American Literature: Romanticism

Sample Final Exam Essays 2015
final exam assignment
#4: Variations on the Gothic

Niki Bippen

The Haunting of American Romanticism

          When it comes to American Romanticism, the gothic is an element that is present within a lot of the works.  It is both an important genre and a key mode mostly because it invokes strong emotions within the reader.  It is important to note that the gothic elements are not limited to ghosts, blood, or haunted houses.  Opposing light and dark (particularly in skin color and meaning), “repressed fears & desires… fair & dark ladies”, and even the sublime are all part of the gothic (Dr.

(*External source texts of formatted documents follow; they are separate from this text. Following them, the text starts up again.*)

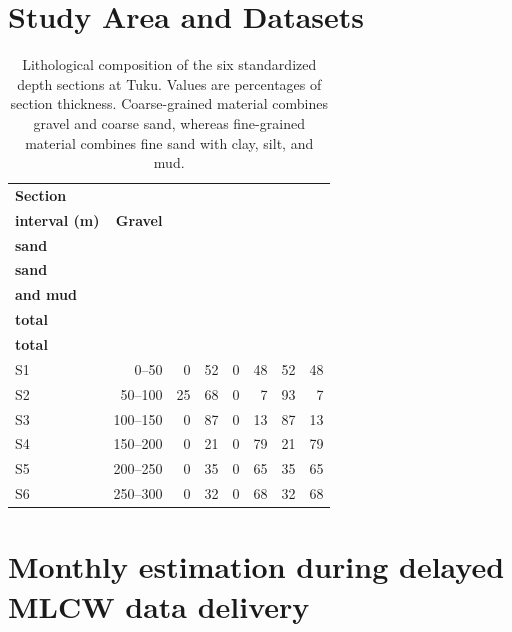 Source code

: \section{Study Area and Datasets}
\label{app:supp_study_data}

\begin{table}[htbp]
  \centering
  \footnotesize
  \setlength{\tabcolsep}{4pt}
  \renewcommand{\arraystretch}{1.2}
  \caption[Lithological composition by depth section at Tuku.]{Lithological composition of the six standardized depth sections at Tuku. Values are percentages of section thickness. Coarse-grained material combines gravel and coarse sand, whereas fine-grained material combines fine sand with clay, silt, and mud.}
  \label{tab:supp_tuku_lithology_by_section}
  \begin{tabular}{lrrrrrrr}
    \toprule
    \textbf{Section} & \makecell{\textbf{Depth}\\\textbf{interval (m)}} & \textbf{Gravel} & \makecell{\textbf{Coarse}\\\textbf{sand}} & \makecell{\textbf{Fine}\\\textbf{sand}} & \makecell{\textbf{Clay, silt,}\\\textbf{and mud}} & \makecell{\textbf{Coarse-grained}\\\textbf{total}} & \makecell{\textbf{Fine-grained}\\\textbf{total}} \\
    \midrule
    S1 & 0--50   & 0  & 52 & 0 & 48 & 52 & 48 \\
    S2 & 50--100 & 25 & 68 & 0 & 7  & 93 & 7  \\
    S3 & 100--150 & 0 & 87 & 0 & 13 & 87 & 13 \\
    S4 & 150--200 & 0 & 21 & 0 & 79 & 21 & 79 \\
    S5 & 200--250 & 0 & 35 & 0 & 65 & 35 & 65 \\
    S6 & 250--300 & 0 & 32 & 0 & 68 & 32 & 68 \\
    \bottomrule
  \end{tabular}
\end{table}

\FloatBarrier

\section{Monthly estimation during delayed MLCW data delivery}
\label{app:supp_delayed_delivery}

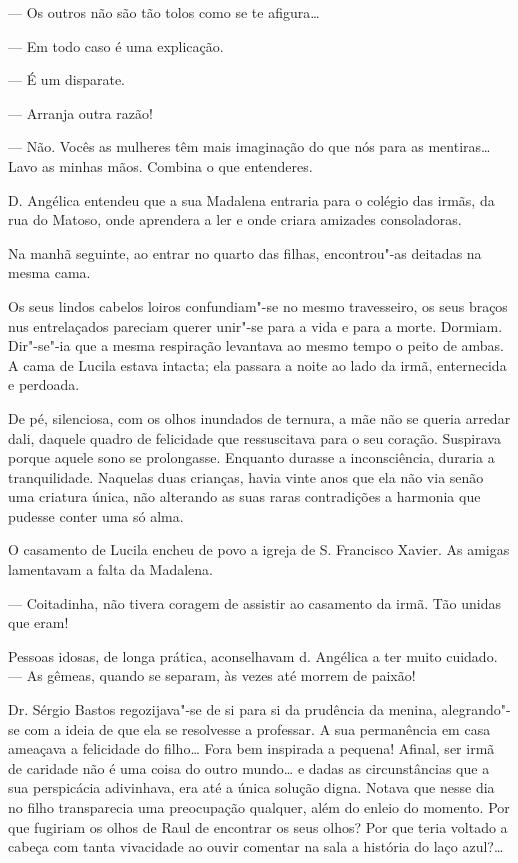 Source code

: --- Os outros não são tão tolos como se te afigura\ldots{}

--- Em todo caso é uma explicação.

--- É um disparate.

--- Arranja outra razão!

--- Não. Vocês as mulheres têm mais imaginação do que nós para as
mentiras\ldots{} Lavo as minhas mãos. Combina o que entenderes.

D. Angélica entendeu que a sua Madalena entraria para o colégio das
irmãs, da rua do Matoso, onde aprendera a ler e onde criara amizades
consoladoras.

Na manhã seguinte, ao entrar no quarto das filhas, encontrou"-as deitadas
na mesma cama.

Os seus lindos cabelos loiros confundiam"-se no mesmo travesseiro, os
seus braços nus entrelaçados pareciam querer unir"-se para a vida e para
a morte. Dormiam. Dir"-se"-ia que a mesma respiração levantava ao mesmo
tempo o peito de ambas. A cama de Lucila estava intacta; ela passara a
noite ao lado da irmã, enternecida e perdoada.

De pé, silenciosa, com os olhos inundados de ternura, a mãe não se
queria arredar dali, daquele quadro de felicidade que ressuscitava para
o seu coração. Suspirava porque aquele sono se prolongasse. Enquanto
durasse a inconsciência, duraria a tranquilidade. Naquelas duas
crianças, havia vinte anos que ela não via senão uma criatura única, não
alterando as suas raras contradições a harmonia que pudesse conter uma
só alma.

O casamento de Lucila encheu de povo a igreja de S. Francisco Xavier. As
amigas lamentavam a falta da Madalena.

--- Coitadinha, não tivera coragem de assistir ao casamento da irmã. Tão
unidas que eram!

Pessoas idosas, de longa prática, aconselhavam d. Angélica a ter muito
cuidado. --- As gêmeas, quando se separam, às vezes até morrem de
paixão!

Dr. Sérgio Bastos regozijava"-se de si para si da prudência da menina,
alegrando"-se com a ideia de que ela se resolvesse a professar. A sua
permanência em casa ameaçava a felicidade do filho\ldots{} Fora bem inspirada
a pequena! Afinal, ser irmã de caridade não é uma coisa do outro
mundo\ldots{} e dadas as circunstâncias que a sua perspicácia adivinhava, era
até a única solução digna. Notava que nesse dia no filho transparecia
uma preocupação qualquer, além do enleio do momento. Por que fugiriam os
olhos de Raul de encontrar os seus olhos? Por que teria voltado a cabeça
com tanta vivacidade ao ouvir comentar na sala a história do laço
azul?\ldots{}

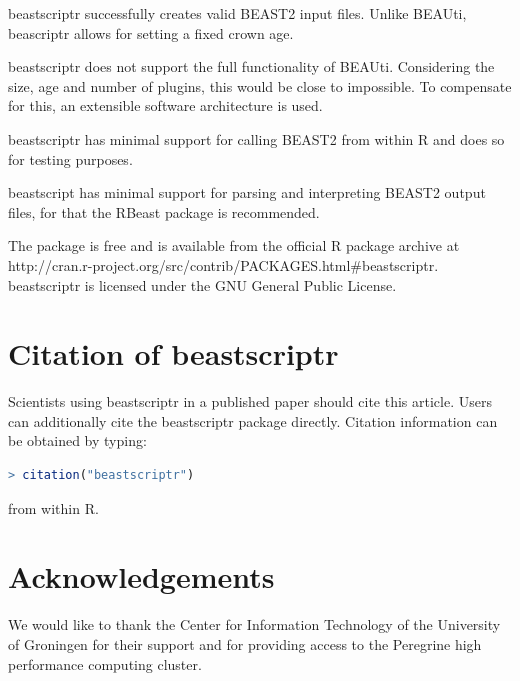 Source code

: \documentclass{article}
\begin{document}
beastscriptr successfully creates valid BEAST2 input files. Unlike BEAUti,
beascriptr allows for setting a fixed crown age.

beastscriptr does not support the full functionality of BEAUti. Considering
the size, age and number of plugins, this would be close to impossible.
To compensate for this, an extensible software architecture is used.

beastscriptr has minimal support for calling BEAST2 from within R and does
so for testing purposes. 

beastscript has minimal support for parsing and interpreting BEAST2 output files,
for that the RBeast package is recommended.

The package is free and is available from the official R package archive at 
http://cran.r-project.org/src/contrib/PACKAGES.html\#beastscriptr. 
beastscriptr is licensed under the GNU General Public License.


\section{Citation of beastscriptr}

Scientists using beastscriptr in a published paper should cite this
article. Users can additionally cite the beastscriptr package 
directly. Citation information can be obtained by typing:

\begin{lstlisting}[language=R]
> citation("beastscriptr")
\end{lstlisting}

from within R.

\section*{Acknowledgements}

We would like to thank the Center for Information Technology of the University of Groningen for their support
and for providing access to the Peregrine high performance computing cluster.




\begin{thebibliography}{}

\end{thebibliography}
\end{document}
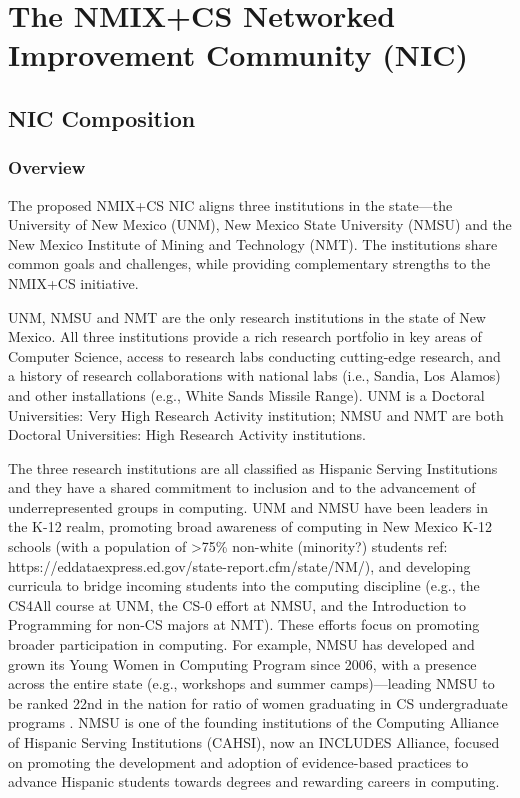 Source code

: \section{The NMIX+CS Networked Improvement Community (NIC)}
\label{sec:consortium}

\subsection{NIC Composition}

\subsubsection{Overview}
The proposed NMIX+CS NIC aligns  three  institutions in the state---the University of New Mexico (UNM), New Mexico State University (NMSU) and the New Mexico Institute of Mining and Technology (NMT). The institutions share common goals and challenges, while providing complementary strengths to the NMIX+CS initiative. 

UNM, NMSU and NMT are the only research institutions in the state of New Mexico. All three institutions provide a rich research portfolio in key areas of Computer Science, access to research labs conducting cutting-edge research, and a history of research collaborations with national labs (i.e., Sandia, Los Alamos) and other installations (e.g., White Sands Missile Range). UNM is a 
Doctoral Universities: Very High Research Activity institution;
NMSU and NMT are both Doctoral Universities: High Research Activity institutions. 

The three research institutions are all classified as Hispanic Serving Institutions and they have a shared commitment to inclusion and to the advancement of underrepresented groups in computing. UNM and NMSU have been leaders in the K-12 realm, promoting broad awareness of computing in New Mexico K-12 schools (with a population of >75\% non-white (minority?) students ref: https://eddataexpress.ed.gov/state-report.cfm/state/NM/), and developing curricula to bridge incoming students into the computing discipline (e.g., the CS4All course at UNM, the CS-0 effort at NMSU, and the Introduction to Programming for non-CS majors at NMT). These efforts focus on promoting broader participation in computing. For example, NMSU has developed and grown its Young Women in Computing Program since 2006, with a presence across the entire state (e.g., workshops and summer camps)---leading NMSU to be ranked 22nd in the nation for ratio of women graduating in CS  undergraduate programs \cite{https://www.chronicle.com/article/Which-Colleges-Are-Best-and/245758}. NMSU is one of the founding institutions of the Computing Alliance of Hispanic Serving Institutions (CAHSI), now an INCLUDES Alliance, focused on promoting the development and adoption of evidence-based practices to advance Hispanic students towards degrees and rewarding careers in computing. 

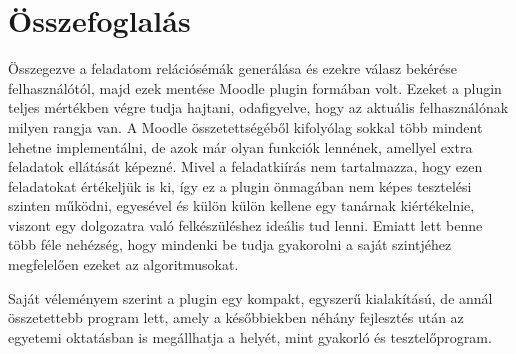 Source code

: \chapter{Összefoglalás}

Összegezve a feladatom relációsémák generálása és ezekre válasz bekérése felhasználótól, majd ezek mentése Moodle plugin formában volt. Ezeket a plugin teljes mértékben végre tudja hajtani, odafigyelve, hogy az aktuális felhasználónak milyen rangja van. A Moodle összetettségéből kifolyólag sokkal több mindent lehetne implementálni, de azok már olyan funkciók lennének, amellyel extra feladatok ellátását képezné. Mivel a feladatkiírás nem tartalmazza, hogy ezen feladatokat értékeljük is ki, így ez a plugin önmagában nem képes tesztelési szinten működni, egyesével és külön külön kellene egy tanárnak kiértékelnie, viszont egy dolgozatra való felkészüléshez ideális tud lenni. Emiatt lett benne több féle nehézség, hogy mindenki be tudja gyakorolni a saját szintjéhez megfelelően ezeket az algoritmusokat. \par
Saját véleményem szerint a plugin egy kompakt, egyszerű kialakítású, de annál összetettebb program lett, amely a későbbiekben néhány fejlesztés után az egyetemi oktatásban is megállhatja a helyét, mint gyakorló és tesztelőprogram.  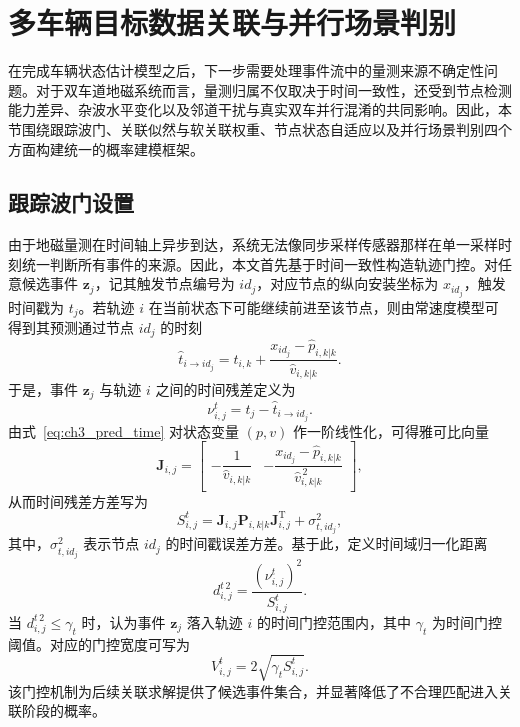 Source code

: \documentclass{xdupgthesis}
\begin{document}
\section{多车辆目标数据关联与并行场景判别}
\label{sec:ch3_association}

在完成车辆状态估计模型之后，下一步需要处理事件流中的量测来源不确定性问题。对于双车道地磁系统而言，量测归属不仅取决于时间一致性，还受到节点检测能力差异、杂波水平变化以及邻道干扰与真实双车并行混淆的共同影响。因此，本节围绕跟踪波门、关联似然与软关联权重、节点状态自适应以及并行场景判别四个方面构建统一的概率建模框架。

\subsection{跟踪波门设置}

由于地磁量测在时间轴上异步到达，系统无法像同步采样传感器那样在单一采样时刻统一判断所有事件的来源。因此，本文首先基于时间一致性构造轨迹门控。对任意候选事件 $\mathbf z_j$，记其触发节点编号为 $id_j$，对应节点的纵向安装坐标为 $x_{id_j}$，触发时间戳为 $t_j$。若轨迹 $i$ 在当前状态下可能继续前进至该节点，则由常速度模型可得到其预测通过节点 $id_j$ 的时刻
\begin{equation}
	\hat t_{i\rightarrow id_j}
	=
	t_{i,k}+\frac{x_{id_j}-\hat p_{i,k|k}}{\hat v_{i,k|k}}.
	\label{eq:ch3_pred_time}
\end{equation}
于是，事件 $\mathbf z_j$ 与轨迹 $i$ 之间的时间残差定义为
\begin{equation}
	\nu^{t}_{i,j}=t_j-\hat t_{i\rightarrow id_j}.
	\label{eq:ch3_time_residual}
\end{equation}
由式~\eqref{eq:ch3_pred_time} 对状态变量 $(p,v)$ 作一阶线性化，可得雅可比向量
\begin{equation}
	\mathbf J_{i,j}
	=
	\begin{bmatrix}
		-\dfrac{1}{\hat v_{i,k|k}} & -\dfrac{x_{id_j}-\hat p_{i,k|k}}{\hat v_{i,k|k}^{\,2}}
	\end{bmatrix},
	\label{eq:ch3_time_jacobian}
\end{equation}
从而时间残差方差写为
\begin{equation}
	S^{t}_{i,j}=\mathbf J_{i,j}\mathbf P_{i,k|k}\mathbf J_{i,j}^{\mathrm T}+\sigma_{t,id_j}^{2},
	\label{eq:ch3_time_var}
\end{equation}
其中，$\sigma_{t,id_j}^{2}$ 表示节点 $id_j$ 的时间戳误差方差。基于此，定义时间域归一化距离
\begin{equation}
	d^{t\,2}_{i,j}=\frac{\left(\nu^{t}_{i,j}\right)^2}{S^{t}_{i,j}}.
	\label{eq:ch3_time_maha}
\end{equation}
当 $d^{t\,2}_{i,j}\le \gamma_t$ 时，认为事件 $\mathbf z_j$ 落入轨迹 $i$ 的时间门控范围内，其中 $\gamma_t$ 为时间门控阈值。对应的门控宽度可写为
\begin{equation}
	V^{t}_{i,j}=2\sqrt{\gamma_t S^{t}_{i,j}}.
	\label{eq:ch3_gate_width_time}
\end{equation}
该门控机制为后续关联求解提供了候选事件集合，并显著降低了不合理匹配进入关联阶段的概率。
\end{document}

White notes).  The American gothic is not limited to just haunted houses either; the mind can be possessed, the wilderness can be a dangerous place as James Fenimore Cooper demonstrates, a person’s race, Puritan works like Jonathan Edwards, and many more. 

          One of my favorite modes of the gothic is the Puritan.  While sermons may not be the first thing that comes to mind in regards to the genre, the works speak for themselves once read.  With these works there is no need for a haunted house or mind; the fact that God most likely hats you and wants to cast you down into the pit of Hell is scary enough.  Jonathan Edwards takes this a step further in his sermon “Sinners in the Hands of an Angry God” when he preaches that the “the pit is prepared, fire is made ready, the furnace is now hot, ready to receive them; the flames do now rage and glow.  The glittering sword is whet [sharpened], and held over them, and the pit hath opened its mouth under them.”  Puritan gothics are very similar to this particular passage in their nature; they all the raw power of God’s wrath and the terrors of Hell that await sinners.  Essentially, they were designed to scare people into doing the right thing. 

          Another popular genre of the gothic is the wilderness.  During the day and in a lot of Romantic literature, the forest is presented as a magical, wonderful place where one can go to seek solace and connect to nature.  The gothic wilderness genre however presents the forest as a place full of danger and something to be feared.  “The Blair Witch Project” is an example of this on film.  When the crew venture into the woods in search of the Blair Witch, they are terrorized by unseen forces and all around them danger lurks.  While there are no ghosts in James Fenimore Cooper’s “Last of the Mohicans”, there were “toils and dangers [present in] the wilderness… The hardy colonist, and the trained European who fought at his side, frequently expended months in struggling against the rapids of the streams, or in effecting the rugged passes of the mountains, in quest of an opportunity to exhibit their courage in a more martial conflict.”  In short, the wilderness presented conflicts and troubles for those who sought to make it their home. 

          The haunted mind is another popular genre of the gothic.  In these tales it is not the environment or house that is haunted but rather the mind.  While the house or environment definitely appears to be haunted, it is really just a reflection of the possessed mind.  Edgar Allan Poe’s “Tell-Tale Heart” is a wonderful example of this.  The narrator has committed a heinous crime and buried the victim beneath the floorboards in his home.  He is confident that the no one will ever find the body but when the police show up to question him, he is convinced that he hears the beating heart of his victim.   Eventually the noise drives the narrator completely mad and he says to the police, ”’Villains!’…Dissemble no more! I admit the deed! --Tear up the planks! Here, here! --It is the beating of his hideous heart’” (Poe, “A Tell-Tale Heart”).  However, it is not the beating heart of the dead that he is hearing but rather his own heart.  His mind is playing tricks on him convincing him that the environment is haunted not his own conscience. 

          The appeal of the gothic is that it strongly plays on our fears and anxieties, which captures our attention.  The thrill of not knowing what it is coming and the fear associated with this genre makes for a roller coaster ride for our mind.  That little bit of adrenaline that starts flowing through our system as our heart starts to beat facing when we are scared can be addicting.  It is why people pay to go to haunted houses and be scared by underpaid actors in clown costumes.  It is also why Hollywood is making tons of money on the ‘found footage’ films and other horror movies.  Deep down, we love being scared.  It is what makes the gothic genre so popular.  We are overly curious and want to know what is just around that dark corner or what that bump in the night really is and gothic tales help scratch that itch. 

          Unfortunately, the gothic genre can be passed off as just another ‘scary story’ with ‘no real value’.  With the saturation of the horror market with the ‘found footage’ gimmick films, it is hard for people to take horror movies seriously; especially with so many poor quality flicks floating around Netflix and Amazon.  The same applies to novels.  Horror books are almost always looked down upon as one of the lowest forms of entertainment in the writing industry and when people see these narratives appear in academia, they tend to disregard them as equally unimportant if they are not carefully presented by the professor.  Many students just assume these narratives are just older versions of Stephen King dime-a-dozen horror books when the fact of the matter is they could not be further from the truth.